---- DATASET EXCERPTS

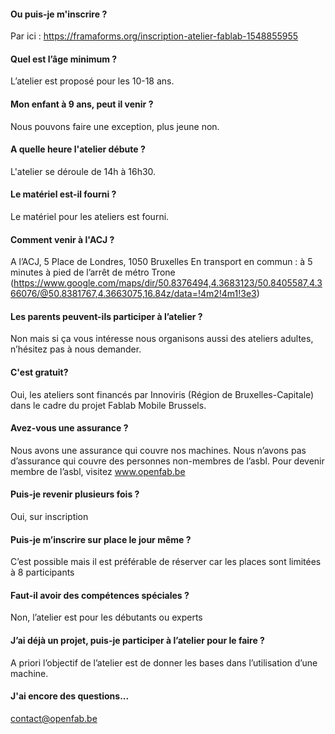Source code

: 


#### Ou puis-je m'inscrire ?               
Par ici : https://framaforms.org/inscription-atelier-fablab-1548855955 

#### Quel est l’âge minimum ?               
L’atelier est proposé pour les 10-18 ans.

#### Mon enfant à 9 ans, peut il venir ?
Nous pouvons faire une exception, plus jeune non.

#### A quelle heure l'atelier débute ?
L'atelier se déroule de 14h à 16h30.

#### Le matériel est-il fourni ?            
Le matériel pour les ateliers est fourni.

#### Comment venir à l'ACJ ?        
A l’ACJ, 5 Place de Londres, 1050 Bruxelles
En transport en commun : à 5 minutes à pied de l’arrêt de métro Trone (https://www.google.com/maps/dir/50.8376494,4.3683123/50.8405587,4.366076/@50.8381767,4.3663075,16.84z/data=!4m2!4m1!3e3)

#### Les parents peuvent-ils participer à l’atelier ?         
Non mais si ça vous intéresse nous organisons aussi des ateliers adultes, n’hésitez pas à nous demander.

#### C'est gratuit?           
Oui, les ateliers sont financés par Innoviris (Région de Bruxelles-Capitale) dans le cadre du projet Fablab Mobile Brussels.

#### Avez-vous une assurance ?            
Nous avons une assurance qui couvre nos machines. Nous n’avons pas d’assurance qui couvre des personnes non-membres de l’asbl. Pour devenir membre de l’asbl, visitez www.openfab.be

#### Puis-je revenir plusieurs fois ?            
Oui, sur inscription

#### Puis-je m’inscrire sur place le jour même ?            
C’est possible mais il est préférable de réserver car les places sont limitées à 8 participants

#### Faut-il avoir des compétences spéciales ?            
Non, l’atelier est pour les débutants ou experts

#### J’ai déjà un projet, puis-je participer à l’atelier pour le faire ?            
A priori l’objectif de l’atelier est de donner les bases dans l’utilisation d’une machine.

#### J'ai encore des questions...
contact@openfab.be

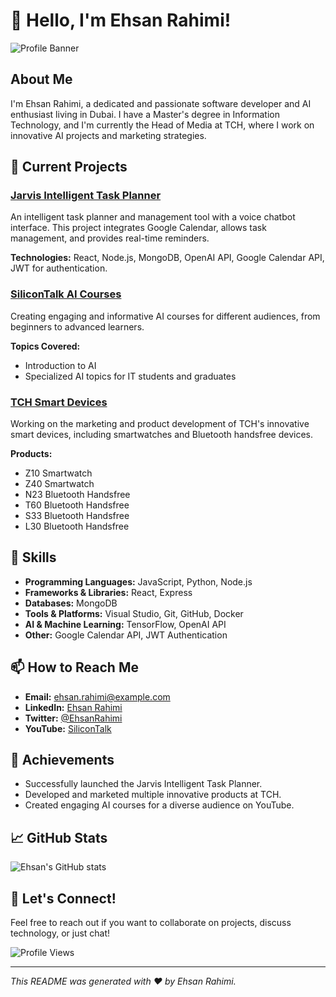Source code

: # 👋 Hello, I'm Ehsan Rahimi!

![Profile Banner](https://source.unsplash.com/random/1200x300) <!-- Replace this with a personal banner if you have one -->

## About Me

I'm Ehsan Rahimi, a dedicated and passionate software developer and AI enthusiast living in Dubai. I have a Master's degree in Information Technology, and I'm currently the Head of Media at TCH, where I work on innovative AI projects and marketing strategies.

## 🔭 Current Projects

### [Jarvis Intelligent Task Planner](https://github.com/EsanRAHIMI/Jarvis)
An intelligent task planner and management tool with a voice chatbot interface. This project integrates Google Calendar, allows task management, and provides real-time reminders.

**Technologies:** React, Node.js, MongoDB, OpenAI API, Google Calendar API, JWT for authentication.

### [SiliconTalk AI Courses](https://www.youtube.com/channel/UCsilicontalk)
Creating engaging and informative AI courses for different audiences, from beginners to advanced learners.

**Topics Covered:**
- Introduction to AI
- Specialized AI topics for IT students and graduates

### [TCH Smart Devices](https://www.tchfit.com)
Working on the marketing and product development of TCH's innovative smart devices, including smartwatches and Bluetooth handsfree devices.

**Products:**
- Z10 Smartwatch
- Z40 Smartwatch
- N23 Bluetooth Handsfree
- T60 Bluetooth Handsfree
- S33 Bluetooth Handsfree
- L30 Bluetooth Handsfree

## 🌱 Skills

- **Programming Languages:** JavaScript, Python, Node.js
- **Frameworks & Libraries:** React, Express
- **Databases:** MongoDB
- **Tools & Platforms:** Visual Studio, Git, GitHub, Docker
- **AI & Machine Learning:** TensorFlow, OpenAI API
- **Other:** Google Calendar API, JWT Authentication

## 📫 How to Reach Me

- **Email:** ehsan.rahimi@example.com
- **LinkedIn:** [Ehsan Rahimi](https://www.linkedin.com/in/ehsanrahimi)
- **Twitter:** [@EhsanRahimi](https://twitter.com/EhsanRahimi)
- **YouTube:** [SiliconTalk](https://www.youtube.com/channel/UCsilicontalk)

## 🚀 Achievements

- Successfully launched the Jarvis Intelligent Task Planner.
- Developed and marketed multiple innovative products at TCH.
- Created engaging AI courses for a diverse audience on YouTube.

## 📈 GitHub Stats

![Ehsan's GitHub stats](https://github-readme-stats.vercel.app/api?username=EsanRAHIMI&show_icons=true&theme=radical)

## 💬 Let's Connect!

Feel free to reach out if you want to collaborate on projects, discuss technology, or just chat!

![Profile Views](https://komarev.com/ghpvc/?username=EsanRAHIMI&style=flat-square&color=blue)

---

*This README was generated with ❤️ by Ehsan Rahimi.*
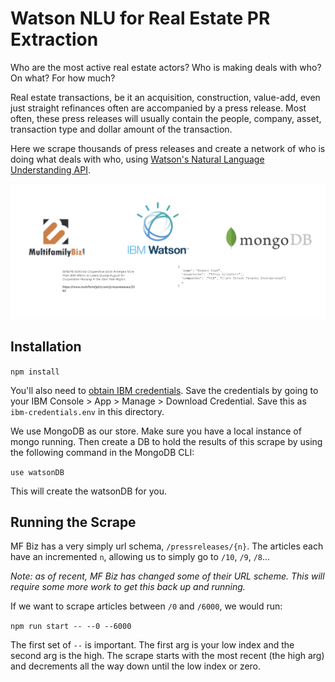 # Watson NLU for Real Estate PR Extraction

Who are the most active real estate actors? Who is making deals with who? On what? For how much?

Real estate transactions, be it an acquisition, construction, value-add, even just straight refinances often are accompanied by a press release. Most often, these press releases will usually contain the people, company, asset, transaction type and dollar amount of the transaction.

Here we scrape thousands of press releases and create a network of who is doing what deals with who, using [Watson's Natural Language Understanding API](https://www.ibm.com/cloud/watson-natural-language-understanding).

![Flow Diagram](flow.png)

## Installation

`npm install`

You'll also need to [obtain IBM credentials](https://cloud.ibm.com/docs/watson?topic=watson-iam). Save the credentials by going to your IBM Console > App > Manage > Download Credential. Save this as `ibm-credentials.env` in this directory.

We use MongoDB as our store. Make sure you have a local instance of mongo running. Then create a DB to hold the results of this scrape by using the following command in the MongoDB CLI:

`use watsonDB`

This will create the watsonDB for you.

## Running the Scrape

MF Biz has a very simply url schema, `/pressreleases/{n}`. The articles each have an incremented `n`, allowing us to simply go to `/10`, `/9`, `/8`...

*Note: as of recent, MF Biz has changed some of their URL scheme. This will require some more work to get this back up and running.*

If we want to scrape articles between `/0` and `/6000`, we would run:

`npm run start -- --0 --6000`

The first set of `--` is important. The first arg is your low index and the second arg is the high. The scrape starts with the most recent (the high arg) and decrements all the way down until the low index or zero.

--------

In the data above, start at the line that has "## About Me", stop after the line that has "An intelligent task", and print every line in between exactly as it stands.

**RESPONSE AREA:**
## About Me

I'm Ehsan Rahimi, a dedicated and passionate software developer and AI enthusiast living in Dubai. I have a Master's degree in Information Technology, and I'm currently the Head of Media at TCH, where I work on innovative AI projects and marketing strategies.

## 🔭 Current Projects

### [Jarvis Intelligent Task Planner](https://github.com/EsanRAHIMI/Jarvis)
An intelligent task planner and management tool with a voice chatbot interface. This project integrates Google Calendar, allows task management, and provides real-time reminders.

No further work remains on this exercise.